Yes, he had. The present and the future of Tom Ripley.

Paris was no more than a very short view out of a railroad station window, like a tourist poster illustration, a series of long station platforms down which he followed porters with his luggage, and at last the sleeper that would take him all the way to Rome. He could come back to Paris at some other time, he thought. He was eager to get to Mongibello.

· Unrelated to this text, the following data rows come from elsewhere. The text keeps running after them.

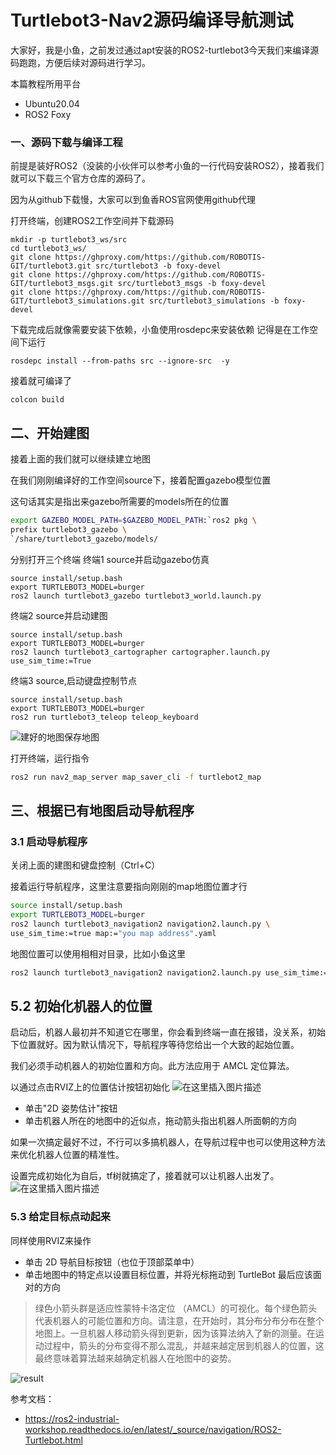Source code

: # Turtlebot3-Nav2源码编译导航测试

大家好，我是小鱼，之前发过通过apt安装的ROS2-turtlebot3今天我们来编译源码跑跑，方便后续对源码进行学习。

本篇教程所用平台

- Ubuntu20.04
- ROS2 Foxy

### 一、源码下载与编译工程
前提是装好ROS2（没装的小伙伴可以参考小鱼的一行代码安装ROS2），接着我们就可以下载三个官方仓库的源码了。

因为从github下载慢，大家可以到鱼香ROS官网使用github代理

打开终端，创建ROS2工作空间并下载源码

```shell
mkdir -p turtlebot3_ws/src
cd turtlebot3_ws/
git clone https://ghproxy.com/https://github.com/ROBOTIS-GIT/turtlebot3.git src/turtlebot3 -b foxy-devel
git clone https://ghproxy.com/https://github.com/ROBOTIS-GIT/turtlebot3_msgs.git src/turtlebot3_msgs -b foxy-devel
git clone https://ghproxy.com/https://github.com/ROBOTIS-GIT/turtlebot3_simulations.git src/turtlebot3_simulations -b foxy-devel
```
下载完成后就像需要安装下依赖，小鱼使用rosdepc来安装依赖
记得是在工作空间下运行
```shell
rosdepc install --from-paths src --ignore-src  -y
```

接着就可编译了

```shell
colcon build
```

## 二、开始建图
接着上面的我们就可以继续建立地图

在我们刚刚编译好的工作空间source下，接着配置gazebo模型位置

这句话其实是指出来gazebo所需要的models所在的位置

```bash
export GAZEBO_MODEL_PATH=$GAZEBO_MODEL_PATH:`ros2 pkg \
prefix turtlebot3_gazebo \
`/share/turtlebot3_gazebo/models/
```
分别打开三个终端
终端1  source并启动gazebo仿真

```
source install/setup.bash 
export TURTLEBOT3_MODEL=burger
ros2 launch turtlebot3_gazebo turtlebot3_world.launch.py
```
终端2 source并启动建图

```
source install/setup.bash 
export TURTLEBOT3_MODEL=burger
ros2 launch turtlebot3_cartographer cartographer.launch.py use_sim_time:=True
```
终端3 source,启动键盘控制节点

```
source install/setup.bash 
export TURTLEBOT3_MODEL=burger
ros2 run turtlebot3_teleop teleop_keyboard
```
![建好的地图](https://img-blog.csdnimg.cn/9b48bf5d6d5542c7b33736585f4c3694.png?x-oss-process=image/watermark,type_ZHJvaWRzYW5zZmFsbGJhY2s,shadow_50,text_Q1NETiBA6bG86aaZUk9T,size_20,color_FFFFFF,t_70,g_se,x_16)保存地图

打开终端，运行指令

```bash
ros2 run nav2_map_server map_saver_cli -f turtlebot2_map
```

## 三、根据已有地图启动导航程序
### 3.1 启动导航程序

关闭上面的建图和键盘控制（Ctrl+C）

接着运行导航程序，这里注意要指向刚刚的map地图位置才行
```bash
source install/setup.bash 
export TURTLEBOT3_MODEL=burger
ros2 launch turtlebot3_navigation2 navigation2.launch.py \
use_sim_time:=true map:="you map address".yaml
```
地图位置可以使用相相对目录，比如小鱼这里

```bash
ros2 launch turtlebot3_navigation2 navigation2.launch.py use_sim_time:=true map:=map/my_map.yaml 
```

## 5.2 初始化机器人的位置
启动后，机器人最初并不知道它在哪里，你会看到终端一直在报错，没关系，初始下位置就好。因为默认情况下，导航程序等待您给出一个大致的起始位置。

我们必须手动机器人的初始位置和方向。此方法应用于 AMCL 定位算法。

以通过点击RVIZ上的位置估计按钮初始化
![在这里插入图片描述](https://img-blog.csdnimg.cn/6116582ec1bd4704ac56e3102e941ba4.png)
- 单击"2D 姿势估计"按钮
- 单击机器人所在的地图中的近似点，拖动箭头指出机器人所面朝的方向

如果一次搞定最好不过，不行可以多搞机器人，在导航过程中也可以使用这种方法来优化机器人位置的精准性。

设置完成初始化为自后，tf树就搞定了，接着就可以让机器人出发了。
![在这里插入图片描述](https://img-blog.csdnimg.cn/a7a3a201e1d0425da56bda34aa5b8d7f.png?x-oss-process=image/watermark,type_ZHJvaWRzYW5zZmFsbGJhY2s,shadow_50,text_Q1NETiBA6bG86aaZUk9T,size_20,color_FFFFFF,t_70,g_se,x_16)

### 5.3 给定目标点动起来
同样使用RVIZ来操作

- 单击 2D 导航目标按钮（也位于顶部菜单中）
- 单击地图中的特定点以设置目标位置，并将光标拖动到 TurtleBot 最后应该面对的方向

>绿色小箭头群是适应性蒙特卡洛定位 （AMCL）的可视化。每个绿色箭头代表机器人的可能位置和方向。请注意，在开始时，其分布分布分布在整个地图上。一旦机器人移动箭头得到更新，因为该算法纳入了新的测量。在运动过程中，箭头的分布变得不那么混乱，并越来越定居到机器人的位置，这最终意味着算法越来越确定机器人在地图中的姿势。

![result](https://img-blog.csdnimg.cn/23351e7520654b978b09f5388fab839e.png?x-oss-process=image/watermark,type_ZHJvaWRzYW5zZmFsbGJhY2s,shadow_50,text_Q1NETiBA6bG86aaZUk9T,size_20,color_FFFFFF,t_70,g_se,x_16)

参考文档：
- https://ros2-industrial-workshop.readthedocs.io/en/latest/_source/navigation/ROS2-Turtlebot.html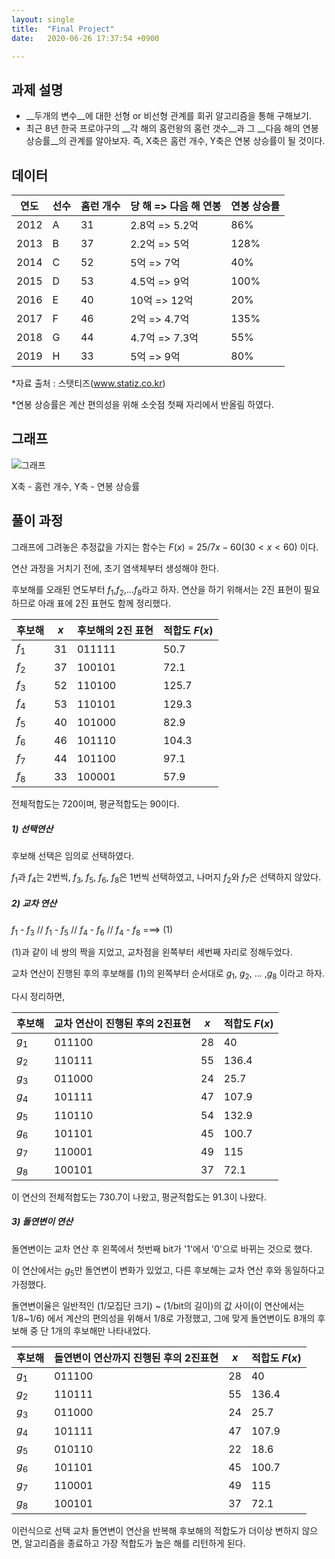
 ```yaml
---
layout: single
title:  "Final Project"
date:   2020-06-26 17:37:54 +0900

---
```


## 과제 설명

- __두개의 변수__에 대한 선형 or 비선형 관계를 회귀 알고리즘을 통해 구해보기.
- 최근 8년 한국 프로야구의 __각 해의 홈런왕의 홈런 갯수__과 그 __다음 해의 연봉 상승률__의 관계를 알아보자. 즉, X축은 홈런 개수, Y축은 연봉 상승률이 될 것이다.



## 데이터

| 연도 | 선수 | 홈런 개수 | 당 해 => 다음 해 연봉 | 연봉 상승률 |
| ---- | ---- | --------- | --------------------- | ----------- |
| 2012 | A    | 31        | 2.8억 => 5.2억        | 86%         |
| 2013 | B    | 37        | 2.2억 => 5억          | 128%        |
| 2014 | C    | 52        | 5억 => 7억            | 40%         |
| 2015 | D    | 53        | 4.5억 => 9억          | 100%        |
| 2016 | E    | 40        | 10억 => 12억          | 20%         |
| 2017 | F    | 46        | 2억 => 4.7억          | 135%        |
| 2018 | G    | 44        | 4.7억 => 7.3억        | 55%         |
| 2019 | H    | 33        | 5억 => 9억            | 80%         |

*자료 출처 : 스탯티즈(www.statiz.co.kr)



*연봉 상승률은 계산 편의성을 위해 소숫점 첫째 자리에서 반올림 하였다.



## 그래프

![그래프](/Users/Juhee/Desktop/parksangjin/그래프.png)

X축 - 홈런 개수,  Y축 - 연봉 상승률



## 풀이 과정

그래프에 그려놓은 추정값을 가지는 함수는 $F(x) = 25/7x -60     (30<x<60)$ 이다.

연산 과정을 거치기 전에, 초기 염색체부터 생성해야 한다.

후보해를 오래된 연도부터 $f_1$,$f_2$,...$f_8$라고 하자. 연산을 하기 위해서는 2진 표현이 필요하므로 아래 표에 2진 표현도 함께 정리했다.

| 후보해 | $x$  | 후보해의 2진 표현 | 적합도 $F(x)$ |
| ------ | ---- | ----------------- | ------------- |
| $f_1$  | 31   | 011111            | 50.7          |
| $f_2$  | 37   | 100101            | 72.1          |
| $f_3$  | 52   | 110100            | 125.7         |
| $f_4$  | 53   | 110101            | 129.3         |
| $f_5$  | 40   | 101000            | 82.9          |
| $f_6$  | 46   | 101110            | 104.3         |
| $f_7$  | 44   | 101100            | 97.1          |
| $f_8$  | 33   | 100001            | 57.9          |

전체적합도는 720이며, 평균적합도는 90이다.

##### 1) 선택연산

후보해 선택은 임의로 선택하였다.

$f_1$과 $f_4$는 2번씩, $f_3$, $f_5$, $f_6$, $f_8$은 1번씩 선택하였고, 나머지 $f_2$와 $f_7$은 선택하지 않았다. 



##### 2) 교차 연산

$f_1$ - $f_3$  //  $f_1$ - $f_5$  //  $f_4$  - $f_6$  //  $f_4$ - $f_8$      ===> (1)

(1)과 같이 네 쌍의 짝을 지었고, 교차점을 왼쪽부터 세번째 자리로 정해두었다.

교차 연산이 진행된 후의 후보해를 (1)의 왼쪽부터 순서대로 $g_1$, $g_2$, ... ,$g_8$ 이라고 하자.

다시 정리하면,

| 후보해 | 교차 연산이 진행된 후의 2진표현 | $x$  | 적합도 $F(x)$ |
| ------ | ------------------------------- | ---- | ------------- |
| $g_1$  | 011100                          | 28   | 40            |
| $g_2$  | 110111                          | 55   | 136.4         |
| $g_3$  | 011000                          | 24   | 25.7          |
| $g_4$  | 101111                          | 47   | 107.9         |
| $g_5$  | 110110                          | 54   | 132.9         |
| $g_6$  | 101101                          | 45   | 100.7         |
| $g_7$  | 110001                          | 49   | 115           |
| $g_8$  | 100101                          | 37   | 72.1          |

이 연산의 전체적합도는 730.7이 나왔고, 평균적합도는 91.3이 나왔다.

##### 3) 돌연변이 연산

돌연변이는 교차 연산 후 왼쪽에서 첫번째 bit가 '1'에서 '0'으로 바뀌는 것으로 했다.

이 연산에서는 $g_5$만 돌연변이 변화가 있었고, 다른 후보해는 교차 연산 후와 동일하다고 가정했다.



돌연변이율은 일반적인 (1/모집단 크기) ~ (1/bit의 길이)의 값 사이(이 연산에서는 1/8~1/6) 에서 계산의 편의성을 위해서 1/8로 가정했고, 그에 맞게 돌연변이도 8개의 후보해 중 단 1개의 후보해만 나타내었다.

| 후보해 | 돌연변이 연산까지 진행된 후의 2진표현 | $x$  | 적합도 $F(x)$ |
| ------ | ------------------------------------- | ---- | ------------- |
| $g_1$  | 011100                                | 28   | 40            |
| $g_2$  | 110111                                | 55   | 136.4         |
| $g_3$  | 011000                                | 24   | 25.7          |
| $g_4$  | 101111                                | 47   | 107.9         |
| $g_5$  | 010110                                | 22   | 18.6          |
| $g_6$  | 101101                                | 45   | 100.7         |
| $g_7$  | 110001                                | 49   | 115           |
| $g_8$  | 100101                                | 37   | 72.1          |



이런식으로 선택 교차 돌연변이 연산을 반복해 후보해의 적합도가 더이상 변하지 않으면, 알고리즘을 종료하고 가장 적합도가 높은 해를 리턴하게 된다.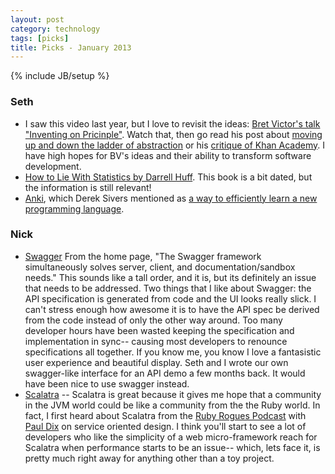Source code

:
 ```yaml
---
layout: post
category: technology
tags: [picks]
title: Picks - January 2013
---
```

{% include JB/setup %}

### Seth
 - I saw this video last year, but I love to revisit the ideas: [Bret Victor's talk "Inventing on Pricinple"](http://www.youtube.com/watch?v=PUv66718DII). Watch that, then go read his post about [moving up and down the ladder of abstraction](http://worrydream.com/LadderOfAbstraction/) or his [critique of Khan Academy](http://worrydream.com/LearnableProgramming/). I have high hopes for BV's ideas and their ability to transform software development.
 - [How to Lie With Statistics by Darrell Huff](http://www.amazon.com/How-Lie-Statistics-Darrell-Huff/dp/0393310728). This book is a bit dated, but the information is still relevant!
 - [Anki](http://ankisrs.net/), which Derek Sivers mentioned as [a way to efficiently learn a new programming language](http://sivers.org/srs).

### Nick
 - [Swagger](http://developers.helloreverb.com/swagger/) From the home page, "The Swagger framework simultaneously solves server, client, and documentation/sandbox needs." This sounds like a tall order, and it is, but its definitely an issue that needs to be addressed. Two things that I like about Swagger: the API specification is generated from code and the UI looks really slick. I can't stress enough how awesome it is to have the API spec be derived from the code instead of only the other way around. Too many developer hours have been wasted keeping the specification and implementation in sync-- causing most developers to renounce specifications all together.  If you know me, you know I love a fantasistic user experience and beautiful display. Seth and I wrote our own swagger-like interface for an API demo a few months back. It would have been nice to use swagger instead.
 - [Scalatra](http://www.scalatra.org/) -- Scalatra is great because it gives me hope that a community in the JVM world could be like a community from the the Ruby world. In fact, I first heard about Scalatra from the [Ruby Rogues Podcast](http://rubyrogues.com/076-rr-service-oriented-design-with-paul-dix/) with [Paul Dix](http://www.pauldix.net/) on service oriented design. I think you'll start to see a lot of developers who like the simplicity of a web micro-framework reach for Scalatra when performance starts to be an issue-- which, lets face it, is pretty much right away for anything other than a toy project.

When he woke up the next morning, he was in Italy. Something very pleasant happened that morning. Tom was watching the landscape out of the window, when he heard some Italians in the corridor who said something with the word 'Pisa[16] ' in it. Tom went into the corridor to get a better look at it, looking automatically for the Leaning Tower[17], though he was not at all sure that the city was Pisa or that the tower would even be seen from here, but there it was! – a thick white column, leaning at an angle that he couldn't imagine was possible! It seemed to him a good sign. He believed that Italy was going to be everything that he expected, and that everything would go well with him and Dickie.